#### [ASSIGNMENT]
Search the material below for the string "else" and copy each line where it appears.

#### [DATA IN THIS EXERCISE]
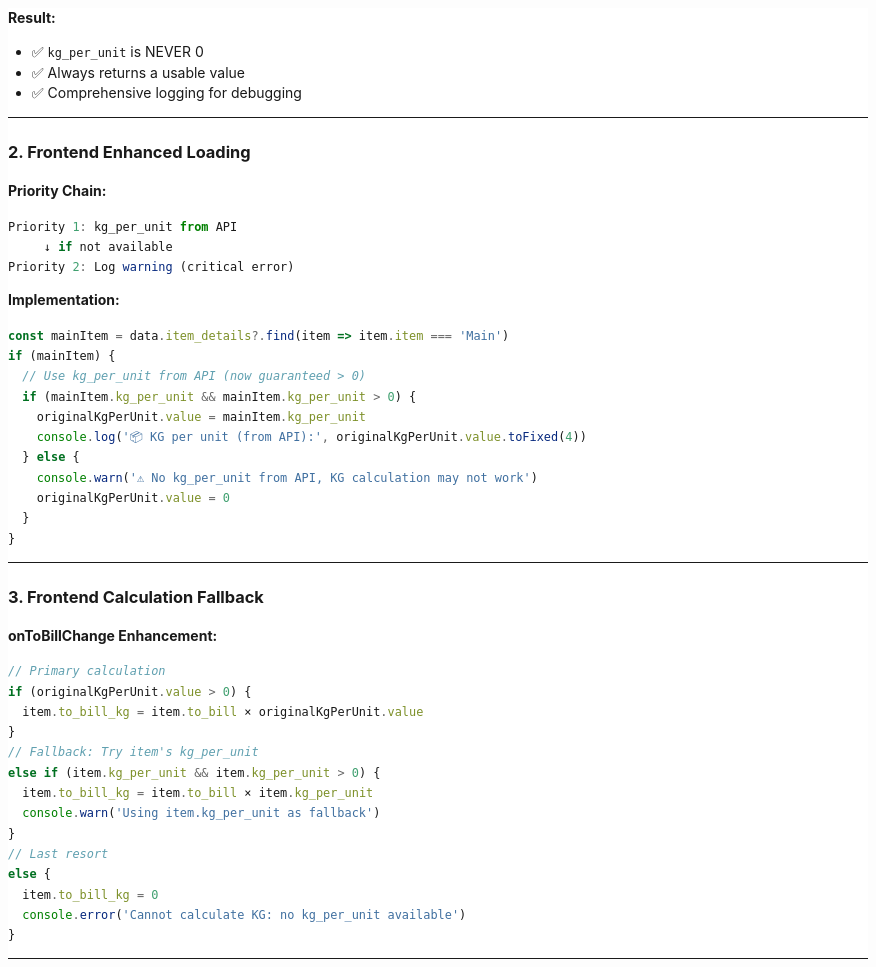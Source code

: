 **Result:**
- ✅ `kg_per_unit` is NEVER 0
- ✅ Always returns a usable value
- ✅ Comprehensive logging for debugging

---

### **2. Frontend Enhanced Loading**

**Priority Chain:**
```javascript
Priority 1: kg_per_unit from API
     ↓ if not available
Priority 2: Log warning (critical error)
```

**Implementation:**
```javascript
const mainItem = data.item_details?.find(item => item.item === 'Main')
if (mainItem) {
  // Use kg_per_unit from API (now guaranteed > 0)
  if (mainItem.kg_per_unit && mainItem.kg_per_unit > 0) {
    originalKgPerUnit.value = mainItem.kg_per_unit
    console.log('📦 KG per unit (from API):', originalKgPerUnit.value.toFixed(4))
  } else {
    console.warn('⚠️ No kg_per_unit from API, KG calculation may not work')
    originalKgPerUnit.value = 0
  }
}
```

---

### **3. Frontend Calculation Fallback**

**onToBillChange Enhancement:**
```javascript
// Primary calculation
if (originalKgPerUnit.value > 0) {
  item.to_bill_kg = item.to_bill × originalKgPerUnit.value
}
// Fallback: Try item's kg_per_unit
else if (item.kg_per_unit && item.kg_per_unit > 0) {
  item.to_bill_kg = item.to_bill × item.kg_per_unit
  console.warn('Using item.kg_per_unit as fallback')
}
// Last resort
else {
  item.to_bill_kg = 0
  console.error('Cannot calculate KG: no kg_per_unit available')
}
```

---

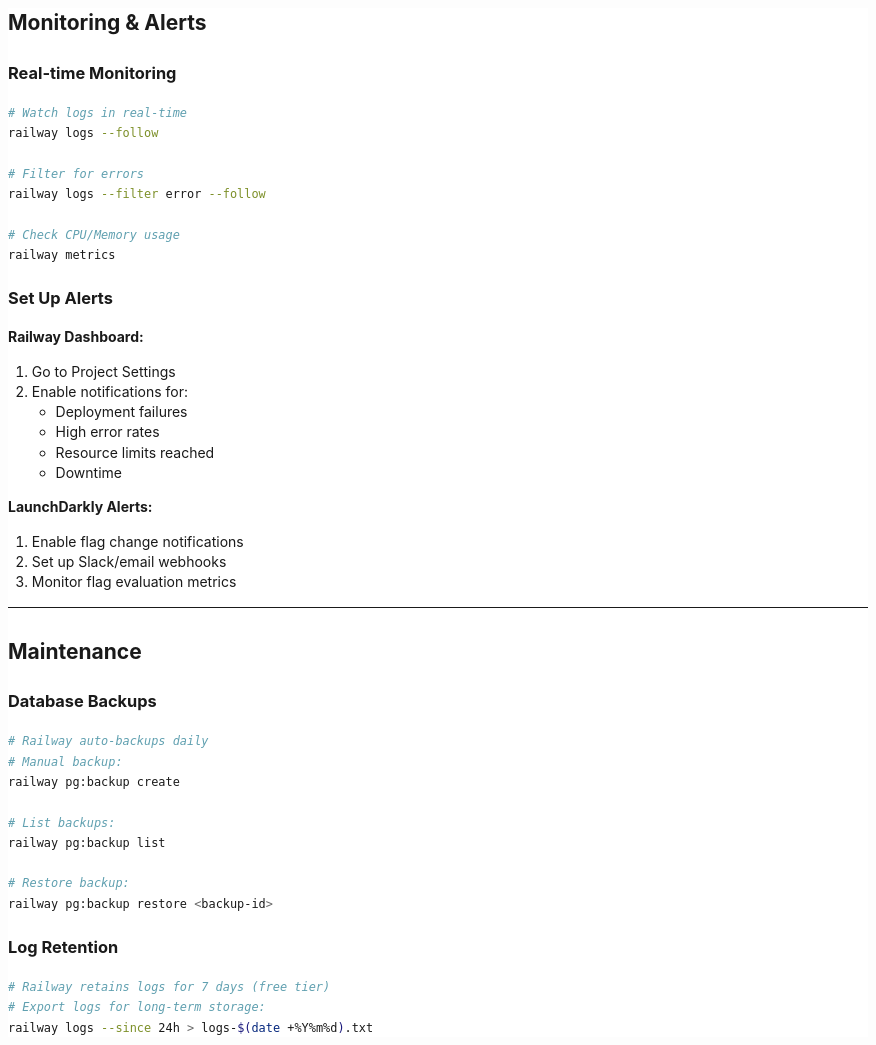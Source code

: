 
## Monitoring & Alerts

### Real-time Monitoring

```bash
# Watch logs in real-time
railway logs --follow

# Filter for errors
railway logs --filter error --follow

# Check CPU/Memory usage
railway metrics
```

### Set Up Alerts

**Railway Dashboard:**
1. Go to Project Settings
2. Enable notifications for:
   - Deployment failures
   - High error rates
   - Resource limits reached
   - Downtime

**LaunchDarkly Alerts:**
1. Enable flag change notifications
2. Set up Slack/email webhooks
3. Monitor flag evaluation metrics

---

## Maintenance

### Database Backups

```bash
# Railway auto-backups daily
# Manual backup:
railway pg:backup create

# List backups:
railway pg:backup list

# Restore backup:
railway pg:backup restore <backup-id>
```

### Log Retention

```bash
# Railway retains logs for 7 days (free tier)
# Export logs for long-term storage:
railway logs --since 24h > logs-$(date +%Y%m%d).txt
```
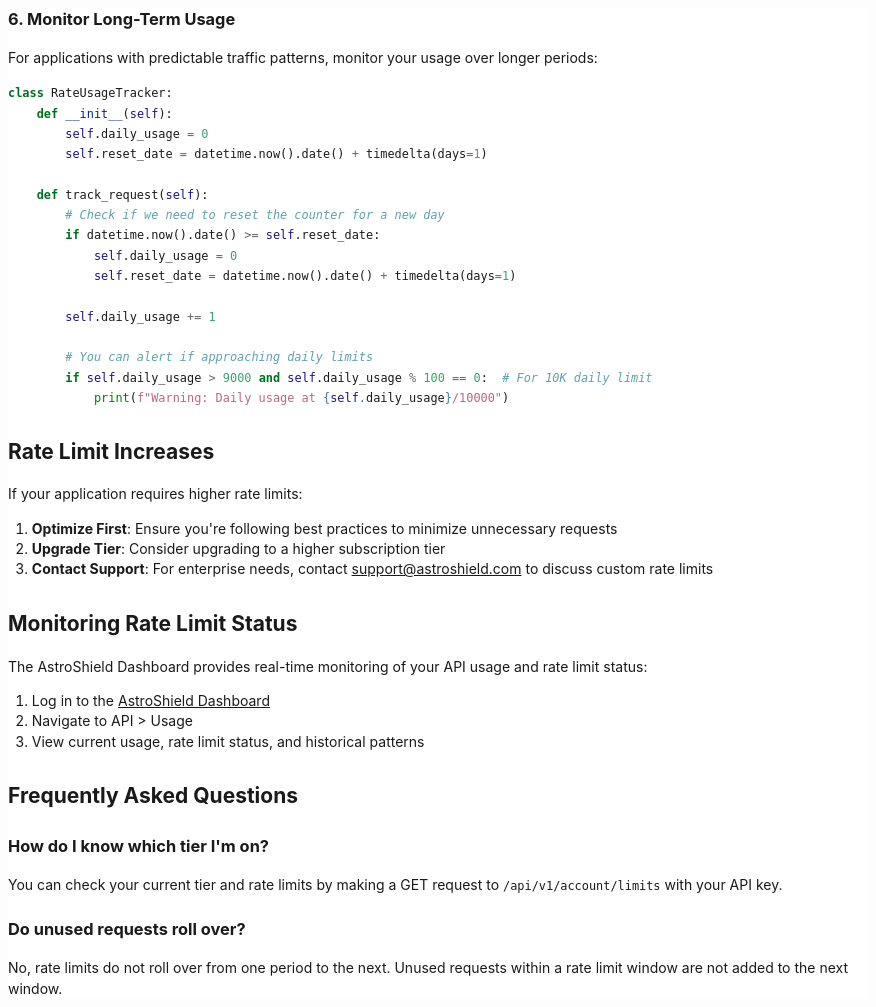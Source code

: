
 ```javascript
```

### 6. Monitor Long-Term Usage

For applications with predictable traffic patterns, monitor your usage over longer periods:

```python
class RateUsageTracker:
    def __init__(self):
        self.daily_usage = 0
        self.reset_date = datetime.now().date() + timedelta(days=1)
    
    def track_request(self):
        # Check if we need to reset the counter for a new day
        if datetime.now().date() >= self.reset_date:
            self.daily_usage = 0
            self.reset_date = datetime.now().date() + timedelta(days=1)
        
        self.daily_usage += 1
        
        # You can alert if approaching daily limits
        if self.daily_usage > 9000 and self.daily_usage % 100 == 0:  # For 10K daily limit
            print(f"Warning: Daily usage at {self.daily_usage}/10000")
```

## Rate Limit Increases

If your application requires higher rate limits:

1. **Optimize First**: Ensure you're following best practices to minimize unnecessary requests
2. **Upgrade Tier**: Consider upgrading to a higher subscription tier
3. **Contact Support**: For enterprise needs, contact support@astroshield.com to discuss custom rate limits

## Monitoring Rate Limit Status

The AstroShield Dashboard provides real-time monitoring of your API usage and rate limit status:

1. Log in to the [AstroShield Dashboard](https://dashboard.astroshield.com)
2. Navigate to API > Usage
3. View current usage, rate limit status, and historical patterns

## Frequently Asked Questions

### How do I know which tier I'm on?

You can check your current tier and rate limits by making a GET request to `/api/v1/account/limits` with your API key.

### Do unused requests roll over?

No, rate limits do not roll over from one period to the next. Unused requests within a rate limit window are not added to the next window.
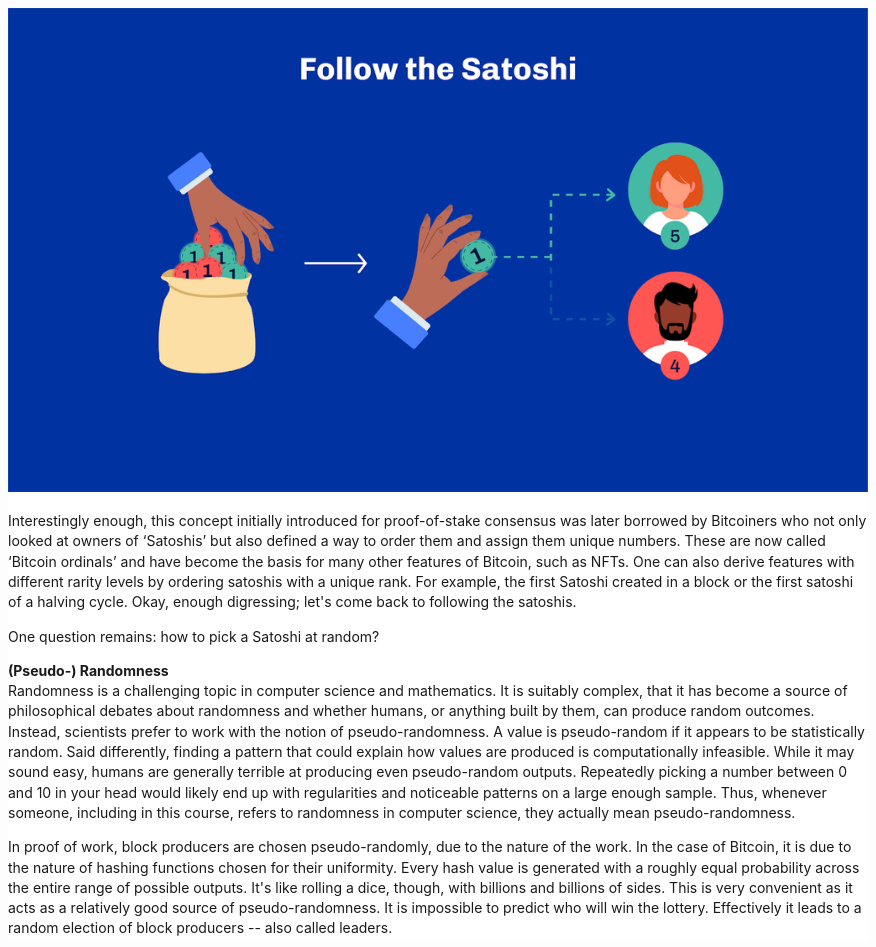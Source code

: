 ![alt text](https://github.com/cardano-foundation/cardano-academy/blob/main/CBCA/Diagrams/1.8.5.png)

Interestingly enough, this concept initially introduced for proof-of-stake consensus was later borrowed by Bitcoiners who not only looked at owners of ‘Satoshis’ but also defined a way to order them and assign them unique numbers. These are now called ‘Bitcoin ordinals’ and have become the basis for many other features of Bitcoin, such as NFTs. One can also derive features with different rarity levels by ordering satoshis with a unique rank. For example, the first Satoshi created in a block or the first satoshi of a halving cycle. Okay, enough digressing; let's come back to following the satoshis.

One question remains: how to pick a Satoshi at random?

**(Pseudo-) Randomness**<br>
Randomness is a challenging topic in computer science and mathematics. It is suitably complex, that it has become a source of philosophical debates about randomness and whether humans, or anything built by them, can produce random outcomes. Instead, scientists prefer to work with the notion of pseudo-randomness. A value is pseudo-random if it appears to be statistically random. Said differently, finding a pattern that could explain how values are produced is computationally infeasible. While it may sound easy, humans are generally terrible at producing even pseudo-random outputs. Repeatedly picking a number between 0 and 10 in your head would likely end up with regularities and noticeable patterns on a large enough sample. Thus, whenever someone, including in this course, refers to randomness in computer science, they actually mean pseudo-randomness.

In proof of work, block producers are chosen pseudo-randomly, due to the nature of the work. In the case of Bitcoin, it is due to the nature of hashing functions chosen for their uniformity. Every hash value is generated with a roughly equal probability across the entire range of possible outputs. It's like rolling a dice, though, with billions and billions of sides. This is very convenient as it acts as a relatively good source of pseudo-randomness. It is impossible to predict who will win the lottery. Effectively it leads to a random election of block producers -- also called leaders.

#### [RESULT]
  } else {
else if (item.kg_per_unit && item.kg_per_unit > 0) {
else {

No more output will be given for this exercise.